Un'app per tradurre geroglifici egiziani
I geroglifici egiziani ora traducibili tramite app
I geroglifici, il linguaggio degli antichi egizi, è stato per anni il cruccio di storici e appassionati d'Egitto che, con il loro impegno, sono riusciti a comprendere il linguaggio di una civiltà che ha segnato la storia a livello mondiale, soprattutto per le sue costruzioni e i suoi famosissimi pittogrammi.

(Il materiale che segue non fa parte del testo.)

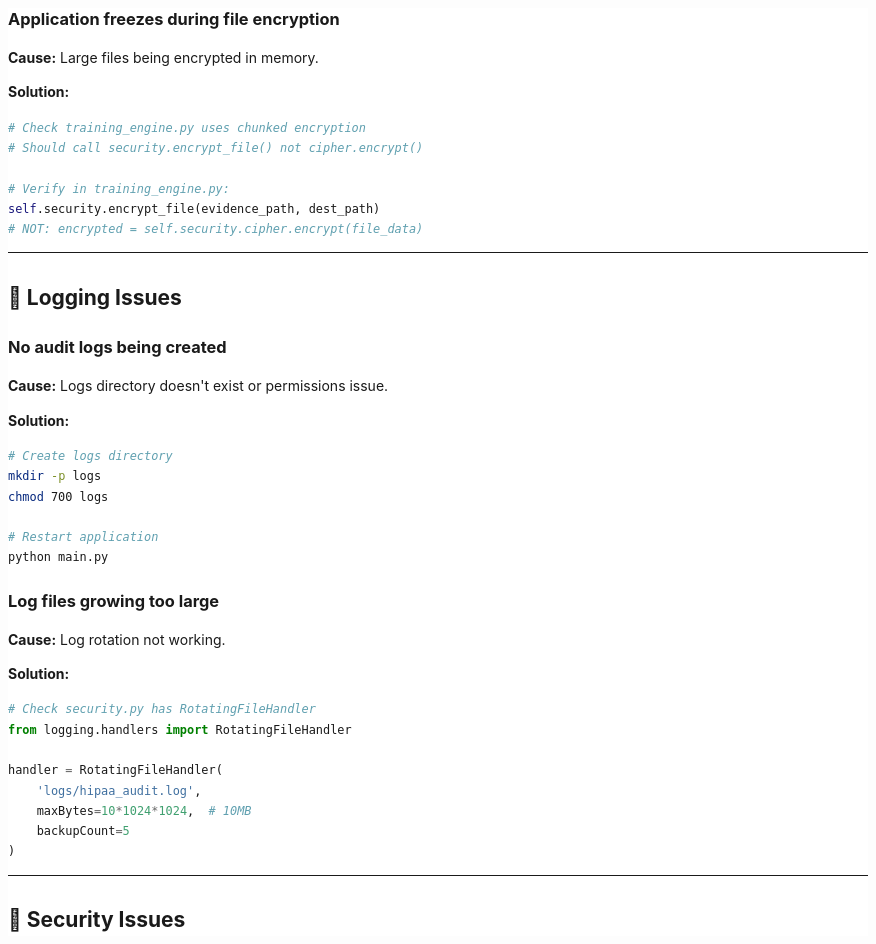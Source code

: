 ### Application freezes during file encryption

**Cause:** Large files being encrypted in memory.

**Solution:**

```python
# Check training_engine.py uses chunked encryption
# Should call security.encrypt_file() not cipher.encrypt()

# Verify in training_engine.py:
self.security.encrypt_file(evidence_path, dest_path)
# NOT: encrypted = self.security.cipher.encrypt(file_data)
```

---

## 🔴 Logging Issues

### No audit logs being created

**Cause:** Logs directory doesn't exist or permissions issue.

**Solution:**

```bash
# Create logs directory
mkdir -p logs
chmod 700 logs

# Restart application
python main.py
```

### Log files growing too large

**Cause:** Log rotation not working.

**Solution:**

```python
# Check security.py has RotatingFileHandler
from logging.handlers import RotatingFileHandler

handler = RotatingFileHandler(
    'logs/hipaa_audit.log',
    maxBytes=10*1024*1024,  # 10MB
    backupCount=5
)
```

---

## 🔴 Security Issues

Ma non fu fino al 15 luglio 1799 che Pierre-François Bouchard scoprì la Pietra di Rosetta, una pietra di 760 chili che è diventata letteralmente il traduttore dei geroglifici egiziani. Questa è stata la chiave che ha permesso a storici e appassionati d'Egitto di decifrare i primi geroglifici.
Quante volte hai sognato di poter leggere in tempo reale un geroglifico per scoprire tutto ciò che nasconde? Bene, ora Google ci facilita un po' le cose con la sua nuova applicazione che ci permette di tradurre geroglifici egiziani antichi con intelligenza artificiale.
Concretamente fa parte dell'app Google Arts & Culture e lo strumento che ci permetterà di leggere i geroglifici è quello di Fabricius, che ci aprirà una porta verso l'Egitto di diversi millenni prima di Cristo, precisamente tra il 3200 a.C. e il 400 d.C. Sono carichi di storia attraverso i secoli e a noi non può sembrare più affascinante.
Hai una foto di un geroglifico di qualche museo del mondo? Lo stai vedendo ora di persona? Sappi che puoi scattare una foto (se possibile), passarla tramite l'app e scoprire cosa avevano da dirci questi egizi. Puoi anche aspettare per l'apertura del Grande Museo Archeologico d'Egitto, il più grande dedicato a una civiltà e andare alla ricerca dei geroglifici più strani... potresti rimanere sorpreso da tutto ciò che hanno da raccontarci.
Inoltre, l'applicazione migliorerà digitalmente, ingrandirà e confronterà il nostro geroglifico in foto con i simboli esistenti nel database affinché l'esperienza sia completa al 100% e ci mostri una rappresentazione di tutto ciò che dicono quegli egizi con la massima fedeltà possibile.
Google non smette di sorprenderci con questo tipo di nuove applicazioni, ma noi possiamo dire solo grazie perché, per un momento, potremo sentirci Cleopatra o lo stesso Tutankhamon.